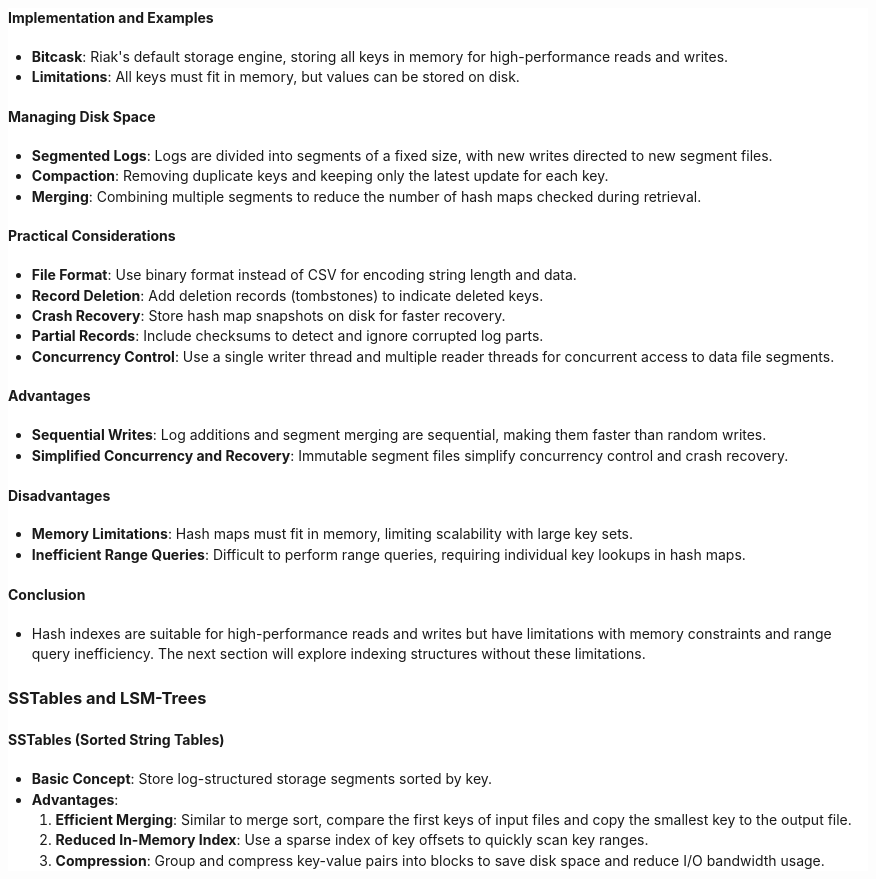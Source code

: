 #### Implementation and Examples

- **Bitcask**: Riak's default storage engine, storing all keys in memory for high-performance reads and writes.
- **Limitations**: All keys must fit in memory, but values can be stored on disk.

#### Managing Disk Space

- **Segmented Logs**: Logs are divided into segments of a fixed size, with new writes directed to new segment files.
- **Compaction**: Removing duplicate keys and keeping only the latest update for each key.
- **Merging**: Combining multiple segments to reduce the number of hash maps checked during retrieval.

#### Practical Considerations

- **File Format**: Use binary format instead of CSV for encoding string length and data.
- **Record Deletion**: Add deletion records (tombstones) to indicate deleted keys.
- **Crash Recovery**: Store hash map snapshots on disk for faster recovery.
- **Partial Records**: Include checksums to detect and ignore corrupted log parts.
- **Concurrency Control**: Use a single writer thread and multiple reader threads for concurrent access to data file segments.

#### Advantages

- **Sequential Writes**: Log additions and segment merging are sequential, making them faster than random writes.
- **Simplified Concurrency and Recovery**: Immutable segment files simplify concurrency control and crash recovery.

#### Disadvantages

- **Memory Limitations**: Hash maps must fit in memory, limiting scalability with large key sets.
- **Inefficient Range Queries**: Difficult to perform range queries, requiring individual key lookups in hash maps.

#### Conclusion

- Hash indexes are suitable for high-performance reads and writes but have limitations with memory constraints and range query inefficiency. The next section will explore indexing structures without these limitations.

### SSTables and LSM-Trees

#### SSTables (Sorted String Tables)

- **Basic Concept**: Store log-structured storage segments sorted by key.
- **Advantages**:
    1. **Efficient Merging**: Similar to merge sort, compare the first keys of input files and copy the smallest key to the output file.
    2. **Reduced In-Memory Index**: Use a sparse index of key offsets to quickly scan key ranges.
    3. **Compression**: Group and compress key-value pairs into blocks to save disk space and reduce I/O bandwidth usage.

***

Reproduce the full listing faithfully, but do not carry over any pictures.

Source code

: #### Implementation and Examples

- **Bitcask**: Riak's default storage engine, storing all keys in memory for high-performance reads and writes.
- **Limitations**: All keys must fit in memory, but values can be stored on disk.

#### Managing Disk Space

- **Segmented Logs**: Logs are divided into segments of a fixed size, with new writes directed to new segment files.
- **Compaction**: Removing duplicate keys and keeping only the latest update for each key.
- **Merging**: Combining multiple segments to reduce the number of hash maps checked during retrieval.

#### Practical Considerations

- **File Format**: Use binary format instead of CSV for encoding string length and data.
- **Record Deletion**: Add deletion records (tombstones) to indicate deleted keys.
- **Crash Recovery**: Store hash map snapshots on disk for faster recovery.
- **Partial Records**: Include checksums to detect and ignore corrupted log parts.
- **Concurrency Control**: Use a single writer thread and multiple reader threads for concurrent access to data file segments.

#### Advantages

- **Sequential Writes**: Log additions and segment merging are sequential, making them faster than random writes.
- **Simplified Concurrency and Recovery**: Immutable segment files simplify concurrency control and crash recovery.

#### Disadvantages

- **Memory Limitations**: Hash maps must fit in memory, limiting scalability with large key sets.
- **Inefficient Range Queries**: Difficult to perform range queries, requiring individual key lookups in hash maps.

#### Conclusion

- Hash indexes are suitable for high-performance reads and writes but have limitations with memory constraints and range query inefficiency. The next section will explore indexing structures without these limitations.

### SSTables and LSM-Trees

#### SSTables (Sorted String Tables)

- **Basic Concept**: Store log-structured storage segments sorted by key.
- **Advantages**:
    1. **Efficient Merging**: Similar to merge sort, compare the first keys of input files and copy the smallest key to the output file.
    2. **Reduced In-Memory Index**: Use a sparse index of key offsets to quickly scan key ranges.
    3. **Compression**: Group and compress key-value pairs into blocks to save disk space and reduce I/O bandwidth usage.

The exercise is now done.